2 Based on the year-end price of $32.00.
Pension and Retirement Plans
Executive Account Balance Plan. The Railroad's Executive Account
Balance Plan provides for a sum equivalent to 10% of an executive's combined
salary and performance awards in excess of a wage offset factor to be accrued
annually (but not funded), and is payable upon the retirement from the Railroad
or termination of employment. The wage offset factor is adjusted annually by the
percentage increase in the social security wage base. For 1996, the wage offset
factor was $104,500. Amounts accrued earn interest in accordance with the plan.
Defined Contribution Plan. All management employees of the Railroad are
eligible to participate in a defined contribution plan to which the Railroad
contributes 2% of each participant's earnings (as defined in the plan). All
contributions are fully vested upon contribution and are invested in various
investment funds as selected by the employees. Contributions are designated as
Employer Contributions in the Savings Plan.
Supplemental Retirement and Savings Plans. All management employees of
the Railroad are eligible to participate in the Supplemental Retirement and
Savings Plan (the "Savings Plan"), which is a qualified salary reduction 401(k)
plan. Eligible employees may make "pre-tax" contributions to the Savings Plan of
up to 15% of their salary subject to limitations imposed by the Internal Revenue
Code. Those contributions are partially matched by the Railroad. The matching
contribution is limited to 50% of the first 6% of an employee's pre-tax salary
(i.e., the matching contribution is limited to 3% of his or her salary). All
contributions are fully vested upon contribution and are invested in various
investment funds as selected by the employees.
Excess Benefit Plan. Under the Railroad's Excess Benefit Plan, amounts
are accrued for each executive officer on an unfunded basis to offset the
limitations imposed by the Internal Revenue Code with respect to certain benefit
plans as a result of the level of the recipient's compensation. Currently, the
Excess Benefit Plan provides for the accrual of a sum equivalent to the employer
matching contribution under the Supplemental Retirement and Savings Plan which
is restricted by the limits of Section 402(g) of the Internal Revenue Code. The
amounts accrued will be distributed at the same time and on the same terms as
the amounts paid under the Savings Plan.
Executive Deferred Compensation Plan. The Corporation established the
Illinois Central Corporation Executive Deferred Compensation Plan effective as
of January 1, 1994. The plan is available to all officers of the Railroad and
such management employees as specified from time to time by the Railroad.
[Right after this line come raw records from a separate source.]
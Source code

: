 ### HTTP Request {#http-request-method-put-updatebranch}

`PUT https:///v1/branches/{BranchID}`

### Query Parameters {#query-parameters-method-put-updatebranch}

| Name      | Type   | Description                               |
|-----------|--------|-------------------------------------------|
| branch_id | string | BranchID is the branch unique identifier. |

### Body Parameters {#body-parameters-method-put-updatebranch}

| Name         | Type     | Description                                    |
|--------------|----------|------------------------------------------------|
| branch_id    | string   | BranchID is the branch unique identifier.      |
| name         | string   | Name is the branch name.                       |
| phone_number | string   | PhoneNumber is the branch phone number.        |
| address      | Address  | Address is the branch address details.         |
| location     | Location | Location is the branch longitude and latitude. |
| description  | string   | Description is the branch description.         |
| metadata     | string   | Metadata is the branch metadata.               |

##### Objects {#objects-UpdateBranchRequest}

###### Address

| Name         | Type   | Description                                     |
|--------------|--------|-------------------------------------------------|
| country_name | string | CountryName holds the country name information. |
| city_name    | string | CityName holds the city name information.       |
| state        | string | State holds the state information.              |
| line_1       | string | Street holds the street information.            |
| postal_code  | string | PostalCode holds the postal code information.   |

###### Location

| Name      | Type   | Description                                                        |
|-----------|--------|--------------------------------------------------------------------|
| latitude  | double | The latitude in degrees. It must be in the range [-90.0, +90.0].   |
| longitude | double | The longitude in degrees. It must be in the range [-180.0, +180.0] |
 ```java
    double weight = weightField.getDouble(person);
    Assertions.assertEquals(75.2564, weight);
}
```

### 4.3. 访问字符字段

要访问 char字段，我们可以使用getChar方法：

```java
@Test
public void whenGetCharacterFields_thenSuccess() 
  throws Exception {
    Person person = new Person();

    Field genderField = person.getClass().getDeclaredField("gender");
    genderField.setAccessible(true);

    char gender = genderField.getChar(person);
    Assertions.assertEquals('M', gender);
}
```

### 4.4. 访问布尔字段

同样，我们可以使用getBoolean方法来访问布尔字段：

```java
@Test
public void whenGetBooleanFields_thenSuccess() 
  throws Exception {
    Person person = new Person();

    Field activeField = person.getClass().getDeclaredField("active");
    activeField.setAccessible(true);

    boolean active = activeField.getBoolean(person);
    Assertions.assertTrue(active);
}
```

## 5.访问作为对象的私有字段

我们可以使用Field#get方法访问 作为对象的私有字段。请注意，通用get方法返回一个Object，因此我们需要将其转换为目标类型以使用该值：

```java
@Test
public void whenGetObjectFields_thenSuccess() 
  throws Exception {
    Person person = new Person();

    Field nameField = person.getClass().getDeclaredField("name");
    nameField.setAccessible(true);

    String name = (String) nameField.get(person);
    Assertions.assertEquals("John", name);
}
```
Eligible employees may elect to defer up to 50% of base salary and 100% of
annual bonus. Participants' account balances are fully vested and earn interest
at a specified, variable rate. Distributions under the plan will be made in a
lump sum or installments after the participant's
14
<PAGE>
retirement or other termination of employment. Subject to a penalty, a
participant may elect to withdraw all or a portion of his or her account under
the plan in the event of an unforeseen financial emergency.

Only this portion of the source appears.